I also have to say, I really liked the pacing of this film. It was fast, real fast. They decided not to waste the film with piddley human drama and just make it all about the monsters. And isn’t that WHY we watch Godzilla movies?
The Meganulons terrorize citizens of Tokyo in true Slasher-fashion. Indeed, parts of the movie seem like they came straight from a horror movie; there’s plenty of gratuitous gore and violence. Actually, it sort of reminded me of Godzilla vs. Destroyah and those 10-foot tall Destroyah creatures that stalked the SWAT team down inside the office building.

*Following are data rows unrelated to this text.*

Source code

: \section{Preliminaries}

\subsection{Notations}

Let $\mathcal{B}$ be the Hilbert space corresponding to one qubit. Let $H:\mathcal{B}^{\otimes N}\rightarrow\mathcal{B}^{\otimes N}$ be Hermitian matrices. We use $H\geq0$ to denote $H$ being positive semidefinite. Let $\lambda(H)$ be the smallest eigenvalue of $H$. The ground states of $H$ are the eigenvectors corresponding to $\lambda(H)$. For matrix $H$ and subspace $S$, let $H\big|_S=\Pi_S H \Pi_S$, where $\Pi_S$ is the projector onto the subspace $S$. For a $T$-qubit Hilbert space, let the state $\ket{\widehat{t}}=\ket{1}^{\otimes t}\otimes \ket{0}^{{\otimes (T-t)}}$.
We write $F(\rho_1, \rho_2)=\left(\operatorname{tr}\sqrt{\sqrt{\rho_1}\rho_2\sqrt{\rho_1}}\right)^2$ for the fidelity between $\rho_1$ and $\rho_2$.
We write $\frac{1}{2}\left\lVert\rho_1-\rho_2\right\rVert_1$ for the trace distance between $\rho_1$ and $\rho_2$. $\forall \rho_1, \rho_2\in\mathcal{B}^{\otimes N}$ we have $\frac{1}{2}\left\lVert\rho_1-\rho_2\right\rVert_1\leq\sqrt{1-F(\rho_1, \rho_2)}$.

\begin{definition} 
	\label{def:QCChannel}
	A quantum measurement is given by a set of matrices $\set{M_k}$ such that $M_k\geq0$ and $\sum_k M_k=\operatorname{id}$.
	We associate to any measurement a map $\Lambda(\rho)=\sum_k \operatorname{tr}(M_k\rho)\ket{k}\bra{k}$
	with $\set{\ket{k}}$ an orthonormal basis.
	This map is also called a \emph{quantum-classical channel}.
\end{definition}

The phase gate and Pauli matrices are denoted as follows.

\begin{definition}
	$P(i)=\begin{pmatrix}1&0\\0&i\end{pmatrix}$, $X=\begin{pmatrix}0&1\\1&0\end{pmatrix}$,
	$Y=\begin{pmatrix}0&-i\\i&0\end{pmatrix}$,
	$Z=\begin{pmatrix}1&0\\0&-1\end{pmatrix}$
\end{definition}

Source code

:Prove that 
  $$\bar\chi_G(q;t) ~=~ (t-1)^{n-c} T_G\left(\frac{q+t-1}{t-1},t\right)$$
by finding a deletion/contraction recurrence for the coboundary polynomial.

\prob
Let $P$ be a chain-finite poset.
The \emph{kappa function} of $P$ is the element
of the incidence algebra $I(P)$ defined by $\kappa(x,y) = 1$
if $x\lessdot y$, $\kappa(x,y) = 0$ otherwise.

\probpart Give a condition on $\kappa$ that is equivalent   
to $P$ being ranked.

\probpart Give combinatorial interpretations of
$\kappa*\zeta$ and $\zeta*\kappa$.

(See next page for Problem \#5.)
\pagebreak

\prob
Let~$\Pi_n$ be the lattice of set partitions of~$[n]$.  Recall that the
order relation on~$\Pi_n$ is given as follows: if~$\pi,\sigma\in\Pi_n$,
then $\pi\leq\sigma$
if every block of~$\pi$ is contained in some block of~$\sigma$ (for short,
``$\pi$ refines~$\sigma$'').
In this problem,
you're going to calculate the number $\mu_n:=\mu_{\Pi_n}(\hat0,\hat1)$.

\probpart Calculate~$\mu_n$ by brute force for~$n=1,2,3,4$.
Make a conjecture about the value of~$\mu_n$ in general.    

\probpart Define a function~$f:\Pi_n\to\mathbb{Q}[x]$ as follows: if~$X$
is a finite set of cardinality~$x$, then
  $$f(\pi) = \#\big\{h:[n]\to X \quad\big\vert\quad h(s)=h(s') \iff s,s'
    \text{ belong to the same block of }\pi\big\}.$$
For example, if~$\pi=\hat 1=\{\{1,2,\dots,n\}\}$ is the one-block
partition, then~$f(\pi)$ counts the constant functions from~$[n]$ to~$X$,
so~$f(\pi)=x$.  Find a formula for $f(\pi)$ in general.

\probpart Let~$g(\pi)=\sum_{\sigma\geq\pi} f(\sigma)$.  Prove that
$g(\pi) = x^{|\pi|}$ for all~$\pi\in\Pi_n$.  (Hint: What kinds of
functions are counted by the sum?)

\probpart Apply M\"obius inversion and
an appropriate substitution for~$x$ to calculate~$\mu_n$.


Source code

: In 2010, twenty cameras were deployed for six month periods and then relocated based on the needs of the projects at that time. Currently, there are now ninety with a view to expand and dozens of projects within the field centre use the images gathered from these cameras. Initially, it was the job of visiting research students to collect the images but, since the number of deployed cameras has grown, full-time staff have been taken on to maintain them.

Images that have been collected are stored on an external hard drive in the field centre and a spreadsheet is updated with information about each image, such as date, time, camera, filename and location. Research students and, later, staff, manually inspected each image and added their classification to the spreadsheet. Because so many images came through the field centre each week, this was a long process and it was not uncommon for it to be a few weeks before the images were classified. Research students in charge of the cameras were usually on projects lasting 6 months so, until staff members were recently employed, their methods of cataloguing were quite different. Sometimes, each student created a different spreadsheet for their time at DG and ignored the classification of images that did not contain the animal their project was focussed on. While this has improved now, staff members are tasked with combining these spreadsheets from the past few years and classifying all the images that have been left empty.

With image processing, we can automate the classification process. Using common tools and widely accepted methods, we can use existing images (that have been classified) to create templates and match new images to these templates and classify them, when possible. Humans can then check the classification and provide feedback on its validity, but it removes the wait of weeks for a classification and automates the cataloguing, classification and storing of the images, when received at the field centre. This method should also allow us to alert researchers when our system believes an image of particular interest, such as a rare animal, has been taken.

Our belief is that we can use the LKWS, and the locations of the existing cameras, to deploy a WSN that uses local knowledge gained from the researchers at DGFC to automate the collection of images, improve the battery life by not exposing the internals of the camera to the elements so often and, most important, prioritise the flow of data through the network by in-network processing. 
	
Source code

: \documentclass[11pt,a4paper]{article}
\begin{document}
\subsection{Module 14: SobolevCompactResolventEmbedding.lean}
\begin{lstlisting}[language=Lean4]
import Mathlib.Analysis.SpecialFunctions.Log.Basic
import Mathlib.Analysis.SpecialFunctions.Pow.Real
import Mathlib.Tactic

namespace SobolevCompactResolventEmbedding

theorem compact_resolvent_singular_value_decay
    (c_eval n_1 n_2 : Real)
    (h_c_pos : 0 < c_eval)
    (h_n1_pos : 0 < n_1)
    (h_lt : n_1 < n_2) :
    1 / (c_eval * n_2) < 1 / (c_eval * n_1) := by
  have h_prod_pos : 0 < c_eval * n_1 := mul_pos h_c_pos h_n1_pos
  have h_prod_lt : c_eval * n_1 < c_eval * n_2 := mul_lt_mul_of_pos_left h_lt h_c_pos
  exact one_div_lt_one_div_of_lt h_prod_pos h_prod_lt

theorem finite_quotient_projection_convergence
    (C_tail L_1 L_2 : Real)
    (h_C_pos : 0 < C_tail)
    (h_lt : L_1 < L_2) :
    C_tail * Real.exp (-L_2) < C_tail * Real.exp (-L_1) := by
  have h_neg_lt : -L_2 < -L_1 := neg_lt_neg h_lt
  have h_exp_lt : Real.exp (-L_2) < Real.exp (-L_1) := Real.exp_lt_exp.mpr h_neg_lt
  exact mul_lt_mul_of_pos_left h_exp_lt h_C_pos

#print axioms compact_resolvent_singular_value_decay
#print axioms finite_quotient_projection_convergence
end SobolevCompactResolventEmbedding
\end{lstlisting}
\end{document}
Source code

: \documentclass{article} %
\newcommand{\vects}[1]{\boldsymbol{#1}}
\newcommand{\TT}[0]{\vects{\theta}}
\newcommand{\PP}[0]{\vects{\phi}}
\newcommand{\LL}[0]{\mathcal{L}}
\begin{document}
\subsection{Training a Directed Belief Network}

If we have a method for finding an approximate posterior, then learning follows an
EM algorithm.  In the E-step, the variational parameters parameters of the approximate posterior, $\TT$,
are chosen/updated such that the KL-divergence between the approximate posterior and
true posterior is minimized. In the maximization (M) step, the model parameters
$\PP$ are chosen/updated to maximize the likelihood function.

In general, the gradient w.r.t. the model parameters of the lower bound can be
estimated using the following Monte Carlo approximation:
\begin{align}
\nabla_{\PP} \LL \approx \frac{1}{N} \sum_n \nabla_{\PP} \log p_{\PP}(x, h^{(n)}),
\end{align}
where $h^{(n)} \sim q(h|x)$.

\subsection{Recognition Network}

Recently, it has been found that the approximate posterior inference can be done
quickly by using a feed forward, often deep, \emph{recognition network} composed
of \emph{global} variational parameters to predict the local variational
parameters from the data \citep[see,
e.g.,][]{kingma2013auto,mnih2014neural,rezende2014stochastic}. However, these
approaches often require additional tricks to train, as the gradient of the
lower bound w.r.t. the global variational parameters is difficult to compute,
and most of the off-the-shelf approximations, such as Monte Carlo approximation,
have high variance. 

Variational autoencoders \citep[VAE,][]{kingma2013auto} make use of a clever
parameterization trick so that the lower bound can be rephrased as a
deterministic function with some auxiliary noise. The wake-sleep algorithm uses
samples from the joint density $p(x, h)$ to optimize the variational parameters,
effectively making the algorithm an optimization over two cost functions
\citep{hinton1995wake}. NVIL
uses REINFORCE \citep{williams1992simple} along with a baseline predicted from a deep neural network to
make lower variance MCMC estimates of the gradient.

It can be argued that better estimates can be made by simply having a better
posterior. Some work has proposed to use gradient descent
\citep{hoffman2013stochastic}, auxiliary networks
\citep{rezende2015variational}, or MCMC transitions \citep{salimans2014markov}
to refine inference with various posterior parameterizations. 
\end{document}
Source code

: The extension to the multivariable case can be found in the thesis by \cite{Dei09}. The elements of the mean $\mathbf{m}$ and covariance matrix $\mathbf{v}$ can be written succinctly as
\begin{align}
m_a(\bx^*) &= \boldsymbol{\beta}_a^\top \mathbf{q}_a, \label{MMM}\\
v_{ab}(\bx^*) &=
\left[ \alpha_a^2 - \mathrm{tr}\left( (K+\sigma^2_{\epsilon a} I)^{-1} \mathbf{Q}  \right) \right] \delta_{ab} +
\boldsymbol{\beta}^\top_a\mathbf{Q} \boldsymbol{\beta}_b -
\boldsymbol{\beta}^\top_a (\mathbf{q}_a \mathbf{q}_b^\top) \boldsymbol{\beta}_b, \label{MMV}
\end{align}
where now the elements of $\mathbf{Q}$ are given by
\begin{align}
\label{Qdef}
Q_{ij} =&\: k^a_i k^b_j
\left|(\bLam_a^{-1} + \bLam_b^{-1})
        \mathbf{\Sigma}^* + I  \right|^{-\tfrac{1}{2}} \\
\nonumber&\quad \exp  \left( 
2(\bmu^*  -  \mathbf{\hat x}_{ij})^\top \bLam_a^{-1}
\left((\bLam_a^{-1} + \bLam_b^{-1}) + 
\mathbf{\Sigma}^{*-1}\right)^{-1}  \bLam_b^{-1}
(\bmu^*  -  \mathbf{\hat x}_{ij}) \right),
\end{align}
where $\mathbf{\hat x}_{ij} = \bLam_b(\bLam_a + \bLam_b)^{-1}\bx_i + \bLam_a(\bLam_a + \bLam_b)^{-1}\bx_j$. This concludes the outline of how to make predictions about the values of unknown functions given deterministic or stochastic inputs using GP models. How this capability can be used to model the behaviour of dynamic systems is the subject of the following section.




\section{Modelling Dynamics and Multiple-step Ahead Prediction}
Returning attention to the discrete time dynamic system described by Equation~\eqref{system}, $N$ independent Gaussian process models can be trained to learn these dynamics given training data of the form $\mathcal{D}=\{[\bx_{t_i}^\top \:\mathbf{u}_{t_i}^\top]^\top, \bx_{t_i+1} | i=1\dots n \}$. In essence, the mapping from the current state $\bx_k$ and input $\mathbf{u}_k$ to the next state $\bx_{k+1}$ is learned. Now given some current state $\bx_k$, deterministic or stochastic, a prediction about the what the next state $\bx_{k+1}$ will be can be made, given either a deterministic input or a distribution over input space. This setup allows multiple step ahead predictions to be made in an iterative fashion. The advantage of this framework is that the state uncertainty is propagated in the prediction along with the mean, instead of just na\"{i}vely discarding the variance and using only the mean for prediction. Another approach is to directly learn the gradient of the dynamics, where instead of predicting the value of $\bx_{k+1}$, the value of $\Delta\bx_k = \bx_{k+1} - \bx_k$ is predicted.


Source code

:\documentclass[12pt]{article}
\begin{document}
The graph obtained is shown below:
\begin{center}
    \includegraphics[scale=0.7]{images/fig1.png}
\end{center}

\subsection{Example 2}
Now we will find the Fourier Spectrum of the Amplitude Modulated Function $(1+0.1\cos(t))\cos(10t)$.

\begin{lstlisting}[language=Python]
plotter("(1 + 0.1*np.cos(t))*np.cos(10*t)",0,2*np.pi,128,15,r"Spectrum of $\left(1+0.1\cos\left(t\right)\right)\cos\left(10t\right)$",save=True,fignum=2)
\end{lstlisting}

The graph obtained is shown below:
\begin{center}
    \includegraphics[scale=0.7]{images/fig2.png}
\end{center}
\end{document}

And by the way, this is the type of human drama I like to see in a Godzilla movie. The humans shouldn’t try to steal the show away from the monsters, they aren’t the reason I’m watching the movie. So many Godzilla films are almost ruined by really boring human drama that just drags and drags and drags (“Terror of Mechagodzilla”, for instance). This one moves at lightning quick pace and is very well acted. I actually finished the movie liking Kudo quite a bit, something I usually don’t feel about the humans (they’re different in every Godzilla film, why should I care about them?).
I really don’t understand the negative feedback given to this film in the Godzilla community. It is very good, and the second best of the Millenium series, in my honest opinion (“Giant Monsters All-Out Attack” reigns as my favorite).
But no film is without its flaws. The first appearance of Megaguirus is without a doubt one of the most painful moments I’ve ever experienced watching a Godzilla film. Why? I could see the freaking STRINGS! And I saw them TWICE! It’s 2004, people! This shouldn’t be happening! Megaguirus’ flying mechanics are quite ugly throughout his role in the film; you know that “it just wouldn’t work that way”. Megaguirus is a very well designed kaiju, though. He’s wonderfully gruesome in appearance and really looks like a monster out of a horror movie (such was the director’s intent, I’m sure).
Anyway, I give this film a solid B. Definately one of the better Godzilla films I’ve seen, and certainly one of the better installments in the Millenium series.